At Nvidia's annual GPU Technology Conference most of the focus is — understandably — on various technical aspects of the increasingly diverse group of chips designed by the company's engineers.
This year, things are a little different.
During the kickoff event Tuesday, Nvidia plans to launch the enterprise version of the Omniverse platform. Previously available in a beta version, Omniverse represents a key part of its growth plans over the next several years, and CEO Jensen Huang has described it as an extension of the company's strategies around artificial intelligence and high performance computing.
Omniverse is — or will become — the foundation of its strategy to tackle the metaverse.

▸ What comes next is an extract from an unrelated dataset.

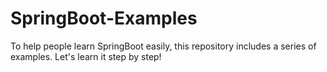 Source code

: # SpringBoot-Examples

To help people learn SpringBoot easily, this repository includes a series of examples. Let's learn it step by step!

"Omniverse is essentially an overlay of the internet, an overlay of the physical world," Huang said on a recent earnings call. "It's going to fuse all these different worlds together long term."

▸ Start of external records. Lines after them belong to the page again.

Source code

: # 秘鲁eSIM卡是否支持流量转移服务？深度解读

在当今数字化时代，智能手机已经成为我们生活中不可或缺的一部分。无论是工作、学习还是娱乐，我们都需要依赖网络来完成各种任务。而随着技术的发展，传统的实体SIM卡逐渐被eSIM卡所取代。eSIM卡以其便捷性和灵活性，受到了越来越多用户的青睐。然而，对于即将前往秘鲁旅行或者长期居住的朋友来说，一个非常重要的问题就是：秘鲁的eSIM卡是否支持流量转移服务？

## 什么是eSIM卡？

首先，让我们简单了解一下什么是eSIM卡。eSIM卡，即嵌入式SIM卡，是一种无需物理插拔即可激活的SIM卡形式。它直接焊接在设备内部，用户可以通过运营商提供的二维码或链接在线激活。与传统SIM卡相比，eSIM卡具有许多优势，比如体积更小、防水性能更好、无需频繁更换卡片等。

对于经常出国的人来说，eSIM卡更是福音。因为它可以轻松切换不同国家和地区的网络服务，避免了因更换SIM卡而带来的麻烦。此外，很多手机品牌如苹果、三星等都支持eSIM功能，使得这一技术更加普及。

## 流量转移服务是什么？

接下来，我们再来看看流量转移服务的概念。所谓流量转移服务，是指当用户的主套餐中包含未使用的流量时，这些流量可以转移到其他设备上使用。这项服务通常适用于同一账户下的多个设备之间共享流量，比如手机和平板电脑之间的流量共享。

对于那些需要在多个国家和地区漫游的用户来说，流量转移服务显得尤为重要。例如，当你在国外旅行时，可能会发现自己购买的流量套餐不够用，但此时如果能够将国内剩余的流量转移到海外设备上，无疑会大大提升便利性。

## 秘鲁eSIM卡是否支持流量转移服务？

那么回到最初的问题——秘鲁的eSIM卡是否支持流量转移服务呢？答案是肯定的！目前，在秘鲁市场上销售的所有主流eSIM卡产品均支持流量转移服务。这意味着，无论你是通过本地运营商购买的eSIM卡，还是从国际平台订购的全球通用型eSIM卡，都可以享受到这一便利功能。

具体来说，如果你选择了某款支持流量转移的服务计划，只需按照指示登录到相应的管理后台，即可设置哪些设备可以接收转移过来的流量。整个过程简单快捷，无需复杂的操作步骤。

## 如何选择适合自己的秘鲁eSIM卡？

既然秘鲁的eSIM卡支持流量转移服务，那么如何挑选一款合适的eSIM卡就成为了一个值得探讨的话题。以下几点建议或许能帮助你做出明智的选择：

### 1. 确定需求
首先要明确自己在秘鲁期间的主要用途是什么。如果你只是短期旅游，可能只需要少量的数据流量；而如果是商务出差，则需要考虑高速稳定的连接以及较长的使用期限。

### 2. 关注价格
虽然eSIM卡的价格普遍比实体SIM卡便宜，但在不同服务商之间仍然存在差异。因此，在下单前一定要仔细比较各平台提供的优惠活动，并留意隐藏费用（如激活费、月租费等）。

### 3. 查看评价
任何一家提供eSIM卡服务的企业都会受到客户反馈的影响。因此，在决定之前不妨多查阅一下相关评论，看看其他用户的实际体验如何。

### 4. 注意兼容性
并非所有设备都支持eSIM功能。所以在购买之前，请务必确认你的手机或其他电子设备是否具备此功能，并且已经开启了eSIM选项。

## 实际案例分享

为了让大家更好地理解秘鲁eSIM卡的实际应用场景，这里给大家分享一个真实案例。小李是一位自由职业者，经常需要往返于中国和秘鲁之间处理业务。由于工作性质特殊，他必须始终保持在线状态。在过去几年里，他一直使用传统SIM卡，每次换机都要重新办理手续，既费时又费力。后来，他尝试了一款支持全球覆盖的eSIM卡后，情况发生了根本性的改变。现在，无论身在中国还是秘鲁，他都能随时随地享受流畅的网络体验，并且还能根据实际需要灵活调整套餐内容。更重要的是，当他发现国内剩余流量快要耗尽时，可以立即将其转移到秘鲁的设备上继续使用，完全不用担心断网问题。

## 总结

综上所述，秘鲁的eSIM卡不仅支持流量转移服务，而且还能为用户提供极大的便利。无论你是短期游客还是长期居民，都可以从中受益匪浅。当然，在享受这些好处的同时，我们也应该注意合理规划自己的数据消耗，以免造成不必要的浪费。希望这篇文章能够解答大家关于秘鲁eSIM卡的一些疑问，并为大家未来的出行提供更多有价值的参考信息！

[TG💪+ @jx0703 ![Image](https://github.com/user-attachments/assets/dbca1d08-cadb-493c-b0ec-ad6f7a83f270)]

Last month Nvidia said it will start selling the tool on a subscription basis for $9,000 a year for two licenses, and that it thinks there are roughly 20 million engineers and designers who might be interested in using it now that it is coming out of beta. According to Wells Fargo chips analyst Aaron Rakers, Omniverse could incrementally grow into a $10 billion business over the next five years.
Omniverse is quite a bit different than anything the company has attempted in the past. It's a tool that can simulate physically accurate 3D scenes, allowing real-time collaboration in shared virtual spaces. Engineers located anywhere in the world can work on projects like building a bridge or designing a car. It uses Nvidia's chip technology such as real-time ray tracing, and is optimized to run on the company's workstations — the desktops, laptops and servers it sells.

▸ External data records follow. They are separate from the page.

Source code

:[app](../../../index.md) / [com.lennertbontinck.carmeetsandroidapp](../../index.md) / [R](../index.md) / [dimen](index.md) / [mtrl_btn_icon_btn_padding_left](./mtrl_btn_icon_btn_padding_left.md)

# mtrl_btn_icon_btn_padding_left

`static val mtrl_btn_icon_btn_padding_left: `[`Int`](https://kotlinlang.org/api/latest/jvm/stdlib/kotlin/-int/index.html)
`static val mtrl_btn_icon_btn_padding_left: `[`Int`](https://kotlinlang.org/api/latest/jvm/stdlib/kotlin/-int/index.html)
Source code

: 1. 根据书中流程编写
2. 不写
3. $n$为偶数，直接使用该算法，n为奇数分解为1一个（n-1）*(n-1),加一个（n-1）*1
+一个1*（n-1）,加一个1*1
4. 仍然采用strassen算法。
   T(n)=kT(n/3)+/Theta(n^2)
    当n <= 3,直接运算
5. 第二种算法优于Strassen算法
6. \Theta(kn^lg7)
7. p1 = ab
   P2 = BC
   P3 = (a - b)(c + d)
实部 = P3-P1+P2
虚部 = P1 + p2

The software connects with commonly used design tools from Autodesk and Unity, as well as tools made by Bentley Systems, the infrastructure design software business. One of the most important pieces of technology in Omniverse is Universal Scene Description, which is used to define virtual environments. USD was developed by Pixar in 2012 for its films, and released as open source in 2016.
"In much the same way the early internet was inconsistent between browsers and platforms, HTML solved the plumbing and now all the website experiences are consistent," Nvidia Vice President of Omniverse Platform Development Richard Kerris said in a briefing with reporters ahead of the announcement. "We believe that USD is doing the same for 3D worlds."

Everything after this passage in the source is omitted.